There are certain factors on the basis of which expenditure is considered as Revenue Expenditure, given as under:

  1. Nature of Business: When a company trades in computer systems and its parts, it is considered as inventory for that firm and the cost of buying such inventory is a revenue expenditure. But for the rest of the companies, it is a capital expenditure, as it is going to assist the firm in generating revenue for years.
  2. Recurrence: When the expenditure takes place, multiple times in an accounting year, then also the expense is considered as revenue expenditure.
  3. Purpose: The revenue expenditures are made on purchasing the inventory for the purpose of resale and not for the purpose of personal use or office use. The expenditure is also incurred to buy raw material to convert the same into finished goods and selling them to customers.
  4. Maintenance: If the firm incurs expenses for the normal upkeep of the asset and not to increase its productive capacity, it is regarded as revenue expenditure. Any expenses incurred with the aim of improving its useful life or earning capacity of the asset comes under capital expenditure.
  5. Revenue Generation: If the expenses made by the firm helps in the generation of revenue for the current accounting period, it is considered as an operational expense. Furthermore, as per the matching principle, the expense should be matched with the revenue earned during the period, to be regarded as revenue expenditure.
  6. Amount Spent: The amount spent as revenue expenditure is comparatively small and the benefit obtained is for a limited period only, i.e. one year or less.

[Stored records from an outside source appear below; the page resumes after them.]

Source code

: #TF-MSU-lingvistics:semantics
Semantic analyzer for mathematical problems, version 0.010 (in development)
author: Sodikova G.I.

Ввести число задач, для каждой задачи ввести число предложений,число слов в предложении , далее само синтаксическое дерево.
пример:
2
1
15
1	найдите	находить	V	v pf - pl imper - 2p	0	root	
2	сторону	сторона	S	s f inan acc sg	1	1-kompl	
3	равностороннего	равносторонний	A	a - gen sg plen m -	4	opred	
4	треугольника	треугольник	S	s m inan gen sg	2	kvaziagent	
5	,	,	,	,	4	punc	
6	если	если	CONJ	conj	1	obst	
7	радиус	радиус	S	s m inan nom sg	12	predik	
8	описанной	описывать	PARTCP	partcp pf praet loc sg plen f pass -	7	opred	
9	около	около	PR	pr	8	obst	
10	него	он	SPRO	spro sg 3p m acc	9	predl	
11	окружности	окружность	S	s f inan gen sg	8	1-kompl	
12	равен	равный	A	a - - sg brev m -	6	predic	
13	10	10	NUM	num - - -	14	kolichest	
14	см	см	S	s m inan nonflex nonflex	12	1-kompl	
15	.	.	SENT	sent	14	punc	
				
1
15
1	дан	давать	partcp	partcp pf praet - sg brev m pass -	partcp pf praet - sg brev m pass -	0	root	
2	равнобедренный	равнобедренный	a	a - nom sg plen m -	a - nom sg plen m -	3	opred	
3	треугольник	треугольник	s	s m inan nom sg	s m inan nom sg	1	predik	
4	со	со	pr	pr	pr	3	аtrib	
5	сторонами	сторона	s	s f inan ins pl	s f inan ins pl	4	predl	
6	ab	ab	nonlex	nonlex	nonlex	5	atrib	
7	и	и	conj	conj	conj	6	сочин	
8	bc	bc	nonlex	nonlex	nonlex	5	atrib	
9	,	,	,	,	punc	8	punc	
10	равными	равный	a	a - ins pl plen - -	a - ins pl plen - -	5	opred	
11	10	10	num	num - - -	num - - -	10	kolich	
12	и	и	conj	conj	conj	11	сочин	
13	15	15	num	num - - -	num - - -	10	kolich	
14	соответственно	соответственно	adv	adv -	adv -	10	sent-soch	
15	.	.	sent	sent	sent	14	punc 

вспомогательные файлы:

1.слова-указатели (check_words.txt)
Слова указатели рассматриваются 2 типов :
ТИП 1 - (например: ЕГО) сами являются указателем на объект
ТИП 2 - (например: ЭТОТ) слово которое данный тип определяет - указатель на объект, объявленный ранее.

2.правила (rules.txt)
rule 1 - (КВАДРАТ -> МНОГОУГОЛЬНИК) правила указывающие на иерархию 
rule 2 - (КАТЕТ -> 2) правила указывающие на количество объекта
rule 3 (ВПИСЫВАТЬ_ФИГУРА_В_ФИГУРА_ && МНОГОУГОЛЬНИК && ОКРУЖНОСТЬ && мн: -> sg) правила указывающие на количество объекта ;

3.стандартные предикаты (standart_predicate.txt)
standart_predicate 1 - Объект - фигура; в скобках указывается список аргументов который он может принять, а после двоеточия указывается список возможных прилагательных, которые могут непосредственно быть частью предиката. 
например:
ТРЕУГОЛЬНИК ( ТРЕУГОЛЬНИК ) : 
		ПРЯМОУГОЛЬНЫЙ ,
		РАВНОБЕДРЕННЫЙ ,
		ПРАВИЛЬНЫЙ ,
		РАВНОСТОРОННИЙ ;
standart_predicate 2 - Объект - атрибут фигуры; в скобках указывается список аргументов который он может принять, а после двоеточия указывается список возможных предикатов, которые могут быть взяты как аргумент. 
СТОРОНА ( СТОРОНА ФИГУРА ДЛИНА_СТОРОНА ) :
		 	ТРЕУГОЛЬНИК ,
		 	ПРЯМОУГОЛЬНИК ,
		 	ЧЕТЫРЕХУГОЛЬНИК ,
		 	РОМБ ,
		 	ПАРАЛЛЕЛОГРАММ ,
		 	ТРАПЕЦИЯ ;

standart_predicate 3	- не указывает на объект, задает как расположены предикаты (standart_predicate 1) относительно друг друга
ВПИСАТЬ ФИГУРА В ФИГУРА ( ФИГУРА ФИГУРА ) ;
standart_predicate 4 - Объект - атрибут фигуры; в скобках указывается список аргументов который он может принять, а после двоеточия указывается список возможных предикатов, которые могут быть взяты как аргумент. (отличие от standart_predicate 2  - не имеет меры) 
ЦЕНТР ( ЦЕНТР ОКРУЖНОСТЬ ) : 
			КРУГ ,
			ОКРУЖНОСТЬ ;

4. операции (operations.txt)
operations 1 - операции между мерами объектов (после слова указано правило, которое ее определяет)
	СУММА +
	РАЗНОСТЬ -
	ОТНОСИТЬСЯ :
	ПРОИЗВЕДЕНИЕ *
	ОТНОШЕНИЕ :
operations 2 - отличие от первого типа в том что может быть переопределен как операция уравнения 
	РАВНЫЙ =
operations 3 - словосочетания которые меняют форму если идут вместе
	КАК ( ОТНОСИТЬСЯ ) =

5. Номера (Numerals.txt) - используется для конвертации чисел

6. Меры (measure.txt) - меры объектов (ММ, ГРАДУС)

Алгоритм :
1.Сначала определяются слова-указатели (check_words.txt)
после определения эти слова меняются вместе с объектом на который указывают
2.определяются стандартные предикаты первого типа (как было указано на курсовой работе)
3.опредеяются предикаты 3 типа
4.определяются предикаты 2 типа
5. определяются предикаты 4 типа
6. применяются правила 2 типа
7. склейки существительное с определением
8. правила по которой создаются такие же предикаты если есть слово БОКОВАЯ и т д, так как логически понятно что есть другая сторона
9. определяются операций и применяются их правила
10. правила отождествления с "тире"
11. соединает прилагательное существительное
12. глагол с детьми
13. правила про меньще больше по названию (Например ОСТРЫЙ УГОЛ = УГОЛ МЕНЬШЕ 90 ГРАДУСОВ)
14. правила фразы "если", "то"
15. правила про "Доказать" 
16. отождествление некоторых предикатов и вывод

In a nutshell, Revenue expenditure is nothing but the regular cost incurred which assists the firm in smooth running the business i.e. to sustain its business operations. However, it will not add any value to the assets or reduces a liability but it helps to earn revenue for the current period.

The benefits of such expenses can be derived in the same accounting year, as they last for a year only. Further, they are allowed to be deducted for tax purposes in the accounting period in which they are spent, as their incurrence is quite frequent.